** Opening Input records block **

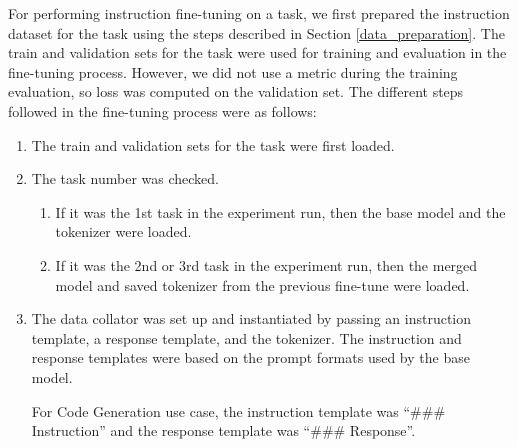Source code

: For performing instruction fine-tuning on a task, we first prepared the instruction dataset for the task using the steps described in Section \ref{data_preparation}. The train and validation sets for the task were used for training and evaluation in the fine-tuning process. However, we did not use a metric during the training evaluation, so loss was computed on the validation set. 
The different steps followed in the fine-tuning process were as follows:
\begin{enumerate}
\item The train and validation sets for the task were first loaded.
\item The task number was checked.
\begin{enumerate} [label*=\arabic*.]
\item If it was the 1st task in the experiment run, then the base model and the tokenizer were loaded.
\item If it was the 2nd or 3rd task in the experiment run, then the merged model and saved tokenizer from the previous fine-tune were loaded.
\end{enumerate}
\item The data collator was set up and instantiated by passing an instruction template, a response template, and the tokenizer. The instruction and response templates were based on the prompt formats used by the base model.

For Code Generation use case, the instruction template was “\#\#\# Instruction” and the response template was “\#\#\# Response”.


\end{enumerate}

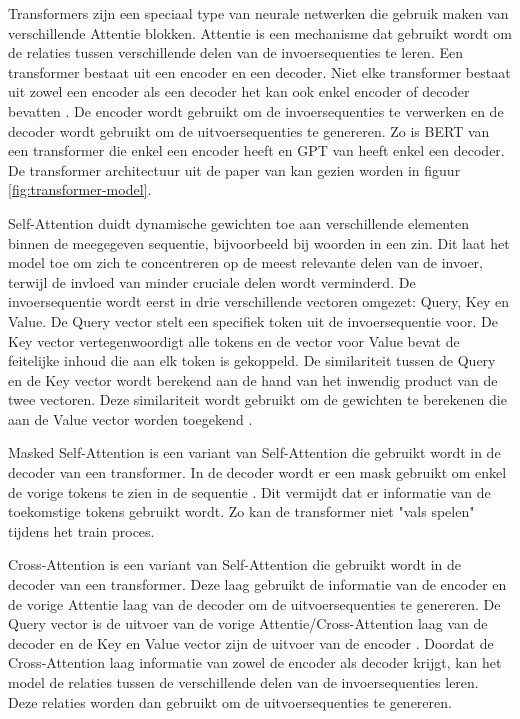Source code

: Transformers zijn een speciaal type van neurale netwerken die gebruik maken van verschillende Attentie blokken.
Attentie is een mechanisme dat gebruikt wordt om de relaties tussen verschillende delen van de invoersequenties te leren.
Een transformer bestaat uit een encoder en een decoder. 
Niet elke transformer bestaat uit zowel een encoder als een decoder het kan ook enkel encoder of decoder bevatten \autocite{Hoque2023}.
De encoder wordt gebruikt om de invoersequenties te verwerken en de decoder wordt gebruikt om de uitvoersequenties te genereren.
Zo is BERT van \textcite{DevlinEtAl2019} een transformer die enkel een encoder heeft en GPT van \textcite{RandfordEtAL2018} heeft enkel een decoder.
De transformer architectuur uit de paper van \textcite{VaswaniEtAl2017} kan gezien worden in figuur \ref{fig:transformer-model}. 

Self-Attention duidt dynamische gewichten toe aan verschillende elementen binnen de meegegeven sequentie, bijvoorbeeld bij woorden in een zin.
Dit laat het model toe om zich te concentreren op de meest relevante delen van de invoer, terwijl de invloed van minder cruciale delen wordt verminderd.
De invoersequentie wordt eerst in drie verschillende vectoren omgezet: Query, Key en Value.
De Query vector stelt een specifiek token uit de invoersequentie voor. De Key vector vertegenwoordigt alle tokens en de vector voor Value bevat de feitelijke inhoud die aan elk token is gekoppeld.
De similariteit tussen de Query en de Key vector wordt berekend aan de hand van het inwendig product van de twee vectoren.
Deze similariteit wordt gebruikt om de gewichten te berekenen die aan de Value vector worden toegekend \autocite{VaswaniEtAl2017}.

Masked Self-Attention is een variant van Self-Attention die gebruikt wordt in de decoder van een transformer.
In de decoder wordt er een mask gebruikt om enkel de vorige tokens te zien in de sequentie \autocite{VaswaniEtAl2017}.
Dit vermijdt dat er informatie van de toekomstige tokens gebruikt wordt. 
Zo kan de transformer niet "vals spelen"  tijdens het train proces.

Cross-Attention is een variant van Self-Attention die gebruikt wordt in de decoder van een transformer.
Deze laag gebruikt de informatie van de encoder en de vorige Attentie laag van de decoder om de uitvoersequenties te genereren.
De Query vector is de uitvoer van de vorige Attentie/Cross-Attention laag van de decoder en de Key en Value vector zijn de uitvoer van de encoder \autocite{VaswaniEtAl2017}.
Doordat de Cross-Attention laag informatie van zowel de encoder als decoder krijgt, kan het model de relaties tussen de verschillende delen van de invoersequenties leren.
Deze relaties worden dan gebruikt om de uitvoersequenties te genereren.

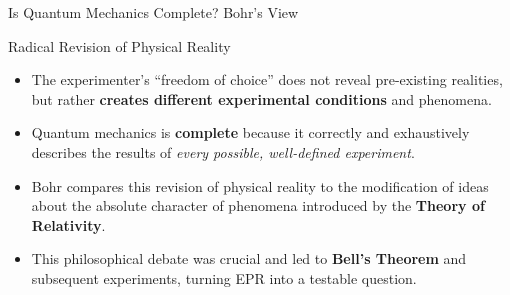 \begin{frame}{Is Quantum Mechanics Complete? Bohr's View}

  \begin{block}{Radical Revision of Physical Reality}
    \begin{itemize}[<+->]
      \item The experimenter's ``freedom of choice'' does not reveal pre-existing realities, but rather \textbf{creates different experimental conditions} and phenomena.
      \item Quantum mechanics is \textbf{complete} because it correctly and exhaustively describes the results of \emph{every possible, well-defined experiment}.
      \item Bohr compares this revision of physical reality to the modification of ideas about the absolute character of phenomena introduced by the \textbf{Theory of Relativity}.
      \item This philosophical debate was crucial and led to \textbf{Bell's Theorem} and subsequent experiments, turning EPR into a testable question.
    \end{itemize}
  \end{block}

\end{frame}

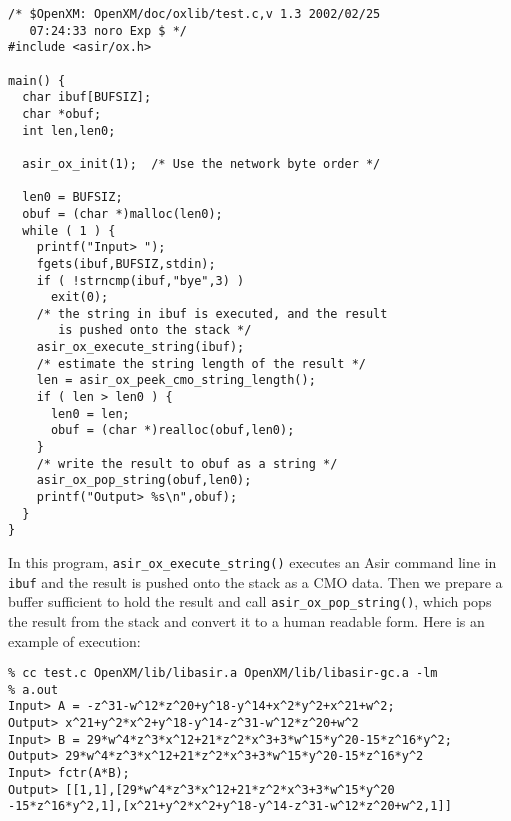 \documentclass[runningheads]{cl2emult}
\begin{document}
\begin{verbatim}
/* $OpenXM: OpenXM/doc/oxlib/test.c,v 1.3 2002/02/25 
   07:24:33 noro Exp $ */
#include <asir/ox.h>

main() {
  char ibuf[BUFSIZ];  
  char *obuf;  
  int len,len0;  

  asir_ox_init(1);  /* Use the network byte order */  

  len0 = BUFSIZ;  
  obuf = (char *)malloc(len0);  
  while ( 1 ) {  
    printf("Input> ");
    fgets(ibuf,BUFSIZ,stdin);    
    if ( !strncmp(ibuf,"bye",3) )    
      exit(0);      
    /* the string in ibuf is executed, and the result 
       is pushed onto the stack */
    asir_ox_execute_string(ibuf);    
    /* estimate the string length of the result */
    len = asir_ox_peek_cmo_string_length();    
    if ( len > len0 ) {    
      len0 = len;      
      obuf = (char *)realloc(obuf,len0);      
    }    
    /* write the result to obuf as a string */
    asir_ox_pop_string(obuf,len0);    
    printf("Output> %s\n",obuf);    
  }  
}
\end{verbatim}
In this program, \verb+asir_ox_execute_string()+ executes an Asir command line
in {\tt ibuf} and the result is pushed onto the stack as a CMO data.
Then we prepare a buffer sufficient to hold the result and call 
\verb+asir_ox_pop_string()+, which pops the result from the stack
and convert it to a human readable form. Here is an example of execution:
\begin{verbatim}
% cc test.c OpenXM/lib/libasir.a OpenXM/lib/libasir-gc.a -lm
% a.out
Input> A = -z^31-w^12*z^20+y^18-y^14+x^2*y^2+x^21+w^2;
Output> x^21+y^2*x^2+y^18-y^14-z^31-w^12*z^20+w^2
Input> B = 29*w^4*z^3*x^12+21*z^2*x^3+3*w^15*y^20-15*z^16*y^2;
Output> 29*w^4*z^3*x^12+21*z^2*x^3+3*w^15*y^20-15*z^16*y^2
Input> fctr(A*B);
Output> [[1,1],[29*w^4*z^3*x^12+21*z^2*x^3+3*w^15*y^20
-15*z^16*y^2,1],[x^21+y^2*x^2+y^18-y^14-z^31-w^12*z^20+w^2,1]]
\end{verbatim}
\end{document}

** Closing Input records block **
** Opening Input records block **

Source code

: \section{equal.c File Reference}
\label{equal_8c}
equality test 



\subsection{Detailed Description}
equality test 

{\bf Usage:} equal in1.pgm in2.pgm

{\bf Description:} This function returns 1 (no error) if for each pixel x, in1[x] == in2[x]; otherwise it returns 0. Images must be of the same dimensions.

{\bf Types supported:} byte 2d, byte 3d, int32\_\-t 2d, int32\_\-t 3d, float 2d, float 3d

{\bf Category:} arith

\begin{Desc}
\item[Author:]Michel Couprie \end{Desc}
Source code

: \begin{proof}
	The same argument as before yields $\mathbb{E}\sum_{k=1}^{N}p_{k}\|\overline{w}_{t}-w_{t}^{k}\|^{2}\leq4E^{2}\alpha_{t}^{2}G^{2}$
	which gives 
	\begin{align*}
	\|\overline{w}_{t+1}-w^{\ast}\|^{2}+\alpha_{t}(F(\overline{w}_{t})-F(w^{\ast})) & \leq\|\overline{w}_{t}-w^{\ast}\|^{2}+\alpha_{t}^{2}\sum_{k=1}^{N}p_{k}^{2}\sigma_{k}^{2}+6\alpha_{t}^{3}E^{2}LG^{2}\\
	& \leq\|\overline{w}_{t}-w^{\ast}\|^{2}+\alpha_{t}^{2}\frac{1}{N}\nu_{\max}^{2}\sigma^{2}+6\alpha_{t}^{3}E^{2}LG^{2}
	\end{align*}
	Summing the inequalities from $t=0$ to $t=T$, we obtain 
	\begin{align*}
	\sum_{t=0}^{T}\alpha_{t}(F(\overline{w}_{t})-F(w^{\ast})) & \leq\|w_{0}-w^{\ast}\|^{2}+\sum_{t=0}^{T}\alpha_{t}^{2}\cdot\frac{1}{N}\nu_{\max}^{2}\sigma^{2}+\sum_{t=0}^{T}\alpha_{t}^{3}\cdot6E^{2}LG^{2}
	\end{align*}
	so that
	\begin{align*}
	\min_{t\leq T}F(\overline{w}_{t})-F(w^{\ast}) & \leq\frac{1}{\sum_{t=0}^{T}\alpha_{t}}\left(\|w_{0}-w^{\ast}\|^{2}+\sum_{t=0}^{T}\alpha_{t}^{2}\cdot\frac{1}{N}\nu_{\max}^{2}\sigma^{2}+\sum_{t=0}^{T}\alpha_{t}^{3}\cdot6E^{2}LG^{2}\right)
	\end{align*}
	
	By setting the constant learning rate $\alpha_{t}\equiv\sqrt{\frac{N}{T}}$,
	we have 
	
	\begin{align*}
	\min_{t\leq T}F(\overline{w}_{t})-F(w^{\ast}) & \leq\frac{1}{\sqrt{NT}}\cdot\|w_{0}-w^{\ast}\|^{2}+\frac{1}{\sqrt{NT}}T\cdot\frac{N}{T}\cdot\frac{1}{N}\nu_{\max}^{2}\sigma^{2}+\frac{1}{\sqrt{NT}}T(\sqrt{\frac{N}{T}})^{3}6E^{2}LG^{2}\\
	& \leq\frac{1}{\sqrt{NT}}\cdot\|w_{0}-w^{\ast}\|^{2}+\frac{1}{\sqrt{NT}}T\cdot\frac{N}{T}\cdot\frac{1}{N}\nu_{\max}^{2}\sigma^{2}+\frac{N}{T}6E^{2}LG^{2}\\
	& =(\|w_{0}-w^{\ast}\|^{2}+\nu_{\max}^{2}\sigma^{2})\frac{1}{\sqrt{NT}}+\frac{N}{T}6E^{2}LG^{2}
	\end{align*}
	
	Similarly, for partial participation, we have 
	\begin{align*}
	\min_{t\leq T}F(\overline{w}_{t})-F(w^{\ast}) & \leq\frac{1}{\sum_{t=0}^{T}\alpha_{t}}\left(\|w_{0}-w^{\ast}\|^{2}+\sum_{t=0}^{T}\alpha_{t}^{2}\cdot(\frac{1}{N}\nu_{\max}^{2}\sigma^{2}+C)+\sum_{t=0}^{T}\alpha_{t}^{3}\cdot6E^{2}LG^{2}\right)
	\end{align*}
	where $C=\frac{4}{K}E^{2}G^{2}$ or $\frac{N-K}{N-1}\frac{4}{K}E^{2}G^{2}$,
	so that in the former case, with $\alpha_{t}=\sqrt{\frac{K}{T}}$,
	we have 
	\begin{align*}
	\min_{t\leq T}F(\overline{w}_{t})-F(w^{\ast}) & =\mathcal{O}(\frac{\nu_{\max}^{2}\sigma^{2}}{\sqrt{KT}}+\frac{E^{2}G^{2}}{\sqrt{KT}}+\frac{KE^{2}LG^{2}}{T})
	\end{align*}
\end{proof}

** Closing Input records block **
** Opening Input records block **

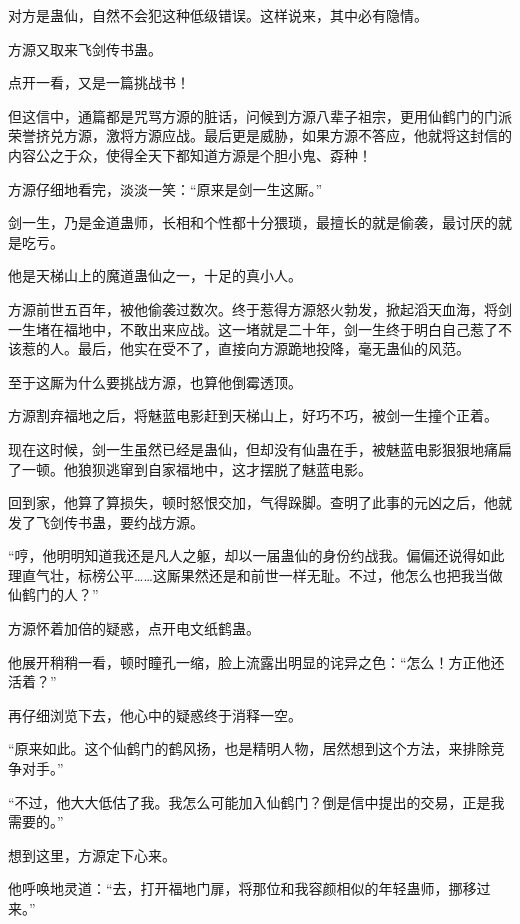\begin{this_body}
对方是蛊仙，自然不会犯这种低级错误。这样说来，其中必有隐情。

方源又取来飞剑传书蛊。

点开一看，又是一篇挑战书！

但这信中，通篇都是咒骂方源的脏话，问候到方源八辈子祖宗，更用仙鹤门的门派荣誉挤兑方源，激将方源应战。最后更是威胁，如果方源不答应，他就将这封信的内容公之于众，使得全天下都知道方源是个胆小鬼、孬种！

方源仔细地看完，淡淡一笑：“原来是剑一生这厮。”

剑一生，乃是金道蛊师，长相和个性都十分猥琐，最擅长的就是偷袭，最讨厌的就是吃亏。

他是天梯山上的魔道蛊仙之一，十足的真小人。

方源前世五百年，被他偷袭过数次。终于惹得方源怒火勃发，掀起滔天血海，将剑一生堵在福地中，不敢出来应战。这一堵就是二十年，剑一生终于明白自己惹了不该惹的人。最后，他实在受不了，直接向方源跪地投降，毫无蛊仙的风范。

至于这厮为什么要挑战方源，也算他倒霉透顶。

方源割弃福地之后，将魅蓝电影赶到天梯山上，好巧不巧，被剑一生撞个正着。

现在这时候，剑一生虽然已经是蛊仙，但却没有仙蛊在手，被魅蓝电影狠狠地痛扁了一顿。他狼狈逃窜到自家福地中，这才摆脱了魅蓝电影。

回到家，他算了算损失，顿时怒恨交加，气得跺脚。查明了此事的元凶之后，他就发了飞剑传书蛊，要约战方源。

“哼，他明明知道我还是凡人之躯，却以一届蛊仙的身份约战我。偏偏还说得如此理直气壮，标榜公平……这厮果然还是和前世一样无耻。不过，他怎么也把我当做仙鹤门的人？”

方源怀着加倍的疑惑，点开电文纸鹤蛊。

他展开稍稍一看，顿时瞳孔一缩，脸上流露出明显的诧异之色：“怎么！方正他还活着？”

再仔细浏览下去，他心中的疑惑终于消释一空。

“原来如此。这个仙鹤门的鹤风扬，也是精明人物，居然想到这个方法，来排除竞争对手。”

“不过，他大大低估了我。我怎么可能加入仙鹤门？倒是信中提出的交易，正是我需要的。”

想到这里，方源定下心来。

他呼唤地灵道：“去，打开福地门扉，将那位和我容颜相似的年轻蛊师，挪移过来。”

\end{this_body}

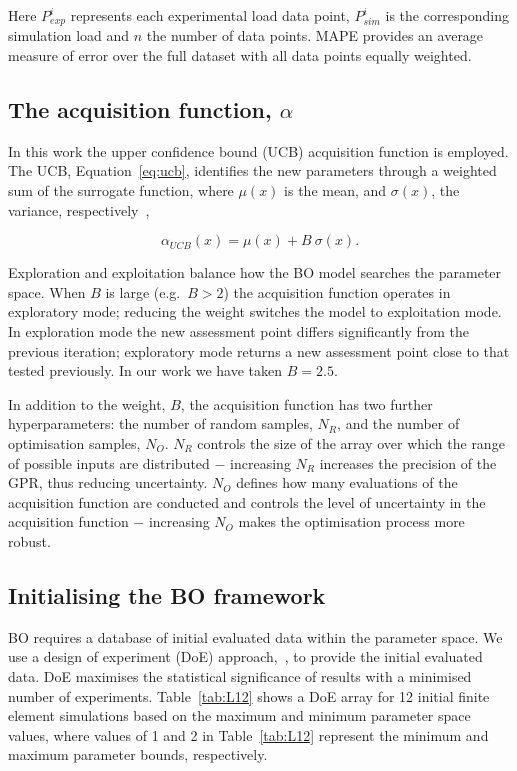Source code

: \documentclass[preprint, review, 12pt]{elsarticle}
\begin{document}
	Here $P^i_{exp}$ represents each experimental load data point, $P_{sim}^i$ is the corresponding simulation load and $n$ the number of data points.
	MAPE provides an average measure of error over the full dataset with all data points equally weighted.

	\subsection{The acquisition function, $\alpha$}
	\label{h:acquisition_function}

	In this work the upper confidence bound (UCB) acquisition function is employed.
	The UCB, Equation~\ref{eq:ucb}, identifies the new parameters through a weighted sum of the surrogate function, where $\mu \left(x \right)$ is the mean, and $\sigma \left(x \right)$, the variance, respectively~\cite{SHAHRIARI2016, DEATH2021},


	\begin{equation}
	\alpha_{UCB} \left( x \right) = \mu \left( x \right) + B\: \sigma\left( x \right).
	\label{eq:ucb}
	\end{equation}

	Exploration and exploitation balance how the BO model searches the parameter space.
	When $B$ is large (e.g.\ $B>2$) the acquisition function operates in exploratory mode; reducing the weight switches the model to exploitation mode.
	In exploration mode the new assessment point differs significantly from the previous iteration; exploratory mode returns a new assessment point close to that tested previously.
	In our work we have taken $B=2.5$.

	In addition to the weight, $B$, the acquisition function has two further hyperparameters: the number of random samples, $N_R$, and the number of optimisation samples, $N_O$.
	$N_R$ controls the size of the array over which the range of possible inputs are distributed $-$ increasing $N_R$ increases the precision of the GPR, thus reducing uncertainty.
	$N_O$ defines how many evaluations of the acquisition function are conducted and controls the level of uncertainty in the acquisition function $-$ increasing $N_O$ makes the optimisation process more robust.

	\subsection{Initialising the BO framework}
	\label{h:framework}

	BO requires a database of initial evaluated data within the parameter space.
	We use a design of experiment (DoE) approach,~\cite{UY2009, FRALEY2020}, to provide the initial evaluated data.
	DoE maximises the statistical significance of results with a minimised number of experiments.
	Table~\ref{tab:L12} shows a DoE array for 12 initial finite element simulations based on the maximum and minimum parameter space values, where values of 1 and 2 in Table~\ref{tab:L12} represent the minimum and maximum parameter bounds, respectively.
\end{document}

** Closing Input records block **

The output should be exactly the lines above from the line containing "方源前世五百年，被他偷袭过数" to the line containing "回到家，他算了算损失，顿时怒", inclusive, with no other lines.

## Reply
方源前世五百年，被他偷袭过数次。终于惹得方源怒火勃发，掀起滔天血海，将剑一生堵在福地中，不敢出来应战。这一堵就是二十年，剑一生终于明白自己惹了不该惹的人。最后，他实在受不了，直接向方源跪地投降，毫无蛊仙的风范。

至于这厮为什么要挑战方源，也算他倒霉透顶。

方源割弃福地之后，将魅蓝电影赶到天梯山上，好巧不巧，被剑一生撞个正着。

现在这时候，剑一生虽然已经是蛊仙，但却没有仙蛊在手，被魅蓝电影狠狠地痛扁了一顿。他狼狈逃窜到自家福地中，这才摆脱了魅蓝电影。

回到家，他算了算损失，顿时怒恨交加，气得跺脚。查明了此事的元凶之后，他就发了飞剑传书蛊，要约战方源。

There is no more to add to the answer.